Senin, 28 Januari 2019 16:20

Ditanya Duit Rp 1 M untuk Izin Meikarta, ini Jawaban Sekda Jabar

Reporter : Fery Bangkit 
Persidangan kasus dugaan suap proyek izin Meikarta di Pengadilan Tipikor pasa Pengadilan Negeri (PN) Klas 1A khusus Bandung, Jalan RE Martadinata, Senin (28/1/2019).
Persidangan kasus dugaan suap proyek izin Meikarta di Pengadilan Tipikor pasa Pengadilan Negeri (PN) Klas 1A khusus Bandung, Jalan RE Martadinata, Senin (28/1/2019). [ferybangkit]

Limawaktu.id - Sekretaris Daerah (Sekda) Jawa Barat, Iwa Karniwa dicecar berbagai pertanyaan oleh Jaksa Penuntut Umum (JPU) Komisi Pemberantasan Korupsi (KPK) soal penerimaan duit Rp 1 miliar untuk pelicin proyek Meikarta.

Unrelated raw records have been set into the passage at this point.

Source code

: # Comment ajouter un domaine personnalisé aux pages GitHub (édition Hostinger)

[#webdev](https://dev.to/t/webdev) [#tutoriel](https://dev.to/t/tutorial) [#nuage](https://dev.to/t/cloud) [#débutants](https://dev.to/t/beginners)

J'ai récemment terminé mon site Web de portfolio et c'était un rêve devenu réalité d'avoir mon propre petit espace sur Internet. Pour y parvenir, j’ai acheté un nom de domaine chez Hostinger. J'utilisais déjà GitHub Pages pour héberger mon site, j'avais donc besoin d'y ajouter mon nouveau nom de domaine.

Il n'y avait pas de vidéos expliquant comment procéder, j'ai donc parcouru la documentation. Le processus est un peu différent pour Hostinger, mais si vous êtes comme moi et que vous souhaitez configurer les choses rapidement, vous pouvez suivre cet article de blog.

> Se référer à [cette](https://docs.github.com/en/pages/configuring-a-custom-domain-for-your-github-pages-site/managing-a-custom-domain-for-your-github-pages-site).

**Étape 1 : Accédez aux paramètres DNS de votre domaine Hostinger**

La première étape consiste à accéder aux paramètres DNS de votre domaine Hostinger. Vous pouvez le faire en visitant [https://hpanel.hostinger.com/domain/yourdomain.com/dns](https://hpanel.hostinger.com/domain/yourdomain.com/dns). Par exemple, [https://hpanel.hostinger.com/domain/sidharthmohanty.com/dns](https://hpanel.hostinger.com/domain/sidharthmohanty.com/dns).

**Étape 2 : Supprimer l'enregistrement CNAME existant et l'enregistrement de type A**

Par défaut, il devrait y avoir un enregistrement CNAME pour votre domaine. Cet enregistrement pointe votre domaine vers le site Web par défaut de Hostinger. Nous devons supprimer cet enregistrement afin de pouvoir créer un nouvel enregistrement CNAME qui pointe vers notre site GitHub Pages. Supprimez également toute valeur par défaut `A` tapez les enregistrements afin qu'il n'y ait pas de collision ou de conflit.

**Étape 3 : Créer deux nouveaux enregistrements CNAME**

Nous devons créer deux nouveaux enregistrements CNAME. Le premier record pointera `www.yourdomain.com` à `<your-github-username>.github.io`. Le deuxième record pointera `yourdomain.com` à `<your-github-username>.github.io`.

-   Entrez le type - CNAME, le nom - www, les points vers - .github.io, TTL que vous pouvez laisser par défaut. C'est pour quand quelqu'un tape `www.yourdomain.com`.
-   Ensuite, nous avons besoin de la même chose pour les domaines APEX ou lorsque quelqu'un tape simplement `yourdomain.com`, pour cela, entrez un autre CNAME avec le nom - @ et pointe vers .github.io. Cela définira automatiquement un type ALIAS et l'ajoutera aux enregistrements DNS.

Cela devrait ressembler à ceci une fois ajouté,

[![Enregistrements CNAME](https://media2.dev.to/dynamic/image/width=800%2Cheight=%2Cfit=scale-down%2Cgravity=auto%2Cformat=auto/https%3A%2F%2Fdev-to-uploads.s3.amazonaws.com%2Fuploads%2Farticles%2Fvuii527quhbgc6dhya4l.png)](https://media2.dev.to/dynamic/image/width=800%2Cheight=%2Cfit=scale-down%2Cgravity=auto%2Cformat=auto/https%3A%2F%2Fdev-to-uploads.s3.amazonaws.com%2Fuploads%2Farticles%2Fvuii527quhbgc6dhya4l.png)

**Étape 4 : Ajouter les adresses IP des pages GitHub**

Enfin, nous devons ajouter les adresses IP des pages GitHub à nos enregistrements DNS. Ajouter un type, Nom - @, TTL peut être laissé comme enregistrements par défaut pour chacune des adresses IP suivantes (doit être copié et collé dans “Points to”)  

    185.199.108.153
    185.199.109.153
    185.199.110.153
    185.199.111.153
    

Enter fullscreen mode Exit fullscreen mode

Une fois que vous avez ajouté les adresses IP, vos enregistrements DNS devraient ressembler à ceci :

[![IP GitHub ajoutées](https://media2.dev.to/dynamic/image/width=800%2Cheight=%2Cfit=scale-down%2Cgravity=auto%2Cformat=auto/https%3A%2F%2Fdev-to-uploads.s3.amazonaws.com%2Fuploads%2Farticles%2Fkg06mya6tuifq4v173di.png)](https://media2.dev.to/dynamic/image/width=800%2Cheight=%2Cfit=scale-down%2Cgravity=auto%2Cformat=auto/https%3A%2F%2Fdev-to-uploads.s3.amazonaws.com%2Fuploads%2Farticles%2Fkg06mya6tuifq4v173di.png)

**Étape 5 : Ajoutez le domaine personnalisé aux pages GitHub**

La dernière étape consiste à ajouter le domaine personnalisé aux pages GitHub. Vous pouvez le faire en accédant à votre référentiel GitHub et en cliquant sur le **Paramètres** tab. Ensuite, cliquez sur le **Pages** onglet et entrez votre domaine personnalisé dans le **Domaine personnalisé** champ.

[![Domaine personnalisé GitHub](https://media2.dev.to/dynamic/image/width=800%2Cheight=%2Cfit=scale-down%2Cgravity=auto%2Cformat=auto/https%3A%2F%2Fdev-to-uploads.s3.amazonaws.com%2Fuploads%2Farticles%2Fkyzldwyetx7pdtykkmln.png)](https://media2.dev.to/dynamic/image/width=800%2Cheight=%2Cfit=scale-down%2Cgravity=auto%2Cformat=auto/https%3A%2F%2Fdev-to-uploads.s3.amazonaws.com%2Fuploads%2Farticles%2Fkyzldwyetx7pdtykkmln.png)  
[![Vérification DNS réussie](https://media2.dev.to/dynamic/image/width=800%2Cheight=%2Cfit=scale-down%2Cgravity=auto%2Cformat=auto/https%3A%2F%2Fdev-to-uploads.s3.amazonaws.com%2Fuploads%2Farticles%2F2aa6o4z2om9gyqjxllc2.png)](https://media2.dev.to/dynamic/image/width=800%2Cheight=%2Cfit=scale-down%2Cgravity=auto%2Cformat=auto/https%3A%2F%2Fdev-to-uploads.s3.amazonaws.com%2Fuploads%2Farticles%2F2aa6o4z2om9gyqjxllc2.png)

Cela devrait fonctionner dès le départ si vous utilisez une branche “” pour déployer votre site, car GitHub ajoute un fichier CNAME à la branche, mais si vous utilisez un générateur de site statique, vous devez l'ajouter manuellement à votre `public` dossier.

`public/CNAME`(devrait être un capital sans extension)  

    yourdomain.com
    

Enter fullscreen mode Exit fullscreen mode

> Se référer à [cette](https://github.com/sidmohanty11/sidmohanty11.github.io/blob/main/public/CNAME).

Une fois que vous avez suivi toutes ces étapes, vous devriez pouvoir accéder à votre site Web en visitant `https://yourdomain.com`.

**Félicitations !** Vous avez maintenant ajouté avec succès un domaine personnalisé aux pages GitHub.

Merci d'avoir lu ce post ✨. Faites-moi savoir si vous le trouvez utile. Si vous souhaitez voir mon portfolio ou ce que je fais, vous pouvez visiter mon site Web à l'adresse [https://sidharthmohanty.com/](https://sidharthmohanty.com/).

Namun, Iwa kebanyakan membantah.

Hal itu terungkap saat Iwa dijadikan saksi kasus dugaan suap proyek izin Meikarta di Pengadilan Tipikor pasa Pengadilan Negeri (PN) Klas 1A khusus Bandung, Jalan RE Martadinata, Senin (28/1/2019).

Baca Juga : Tanda Tangan Izin Meikarta Berhadiah Uang

Awalnya Iwa ditanya koordinator JPU KPK I Wayan Ryana soal pertemuannya dengan Kabid Penataan Ruang PUPR Bekasi Neneng Rahmi Nurlaili di KM 72 tol Purbaleunyi pada Desember 2017. Iwa pun mengakuinya, dan dirinya diminta oleh anggota DPRD Jabar Waras Wasisto untuk datang, lalu akhirnya dikenalkan dengan Neneng Rahmi.

"Cuma sebentar. Kalau untuk masalah ini (RDTR) datang ke kantor. Saya cuma sebentar," katanya di persidangan.

Baca Juga : Muluskan RDTR Meikarta, Iwa Karniwa Disebut Minta Rp 1 M

Wayan pun kemudian menanyakan apakah Iwa meminta sejumlah uang ke Neneng Rahmi (pengurusan RDTR)? Iwa pun membantahnya. 

JPU KPK lainnya, Yadyn kemudian menanyakan apakah Waras merupakan atasannya? Iwa pun membantahnya. Menurutnya, Waras merupakan anggota DPRD Jabar. Dirinya hadir untuk menjaga silaturahmi dan bukan dalam urusan kerja.

Baca Juga : Disebut Terima Duit Rp 1 M, Sekda Jabar jadi Saksi Sidang Meikarta 

"Kalau (Waras) bukan atasan saksi. Kenapa datang ke sana?" tanya Yadyn.

"Saya pulang kerja. Karena untuk menjaga hubungan dengan DPRD," ujarnya.

Selain itu pertemuan di KM 72 dirinya hanya sebentar. Karena untuk urusan pekerjaan, Iwa lebih memilih bertemu di kantor. Makanya, saat itu Iwa mengaku meminta mereka (Neneng) untuk ke kantornya.

Yadyn pun kemudian membacakan Berita Acara Pemeriksaan (BAP) Iwa sebagai saksi di penyidik KPK. Dalam BAP tersebut Iwa mengaku sekitar setahun lalu (2017) bertemu dengan Waras, Neneng, Sulaiman (DPRD Bekasi) dan seorang laki-laki tidak dikenal di Starbuck Coffe di KM 72 Tol Purbaleunyi, dan saat itu Waras minta bertemu terkait urusan dinas. 

"Kalau memang ingin tertib administrasi kenapa tidak datang ke kantor. Kenapa ketemuannya di sana (KM 72). Kenapa sekonyong-konyong saksi ada di sana," ujarnya.

Ditanya seperti itu Iwa hanya terdiam. Sementara soal pertemuan di kantornya, mereka (Neneng) mau mengurus soal Raperda Rencana Detail Tata Ruang (RDTR). Saat itu dirinya mengaku tidak punya kewenangan, karena itu urusan Gubernur dan bisa langsung menghubungi sekretariat Badan Koordinasi Penataan Ruang Daerah (BKPRD). 

"Saat itu mereka ingin tahu prosedur (RDTR). Tapi saya gak bisa bantu karena saya bukan ketua BKPRD," kata Iwa. 

"Kalau ingin mengetahui prosedur bisa ke bawahan saudara? Saudara tahu tidak soal permintaan Rp 1 M,?" tanya Yadyn.

Iwa pun kembali membantahnya. Yadyn kemudian meminta agar Iwa jujur karena sudah disumpah. Namun Iwa tetap pada keterangannya.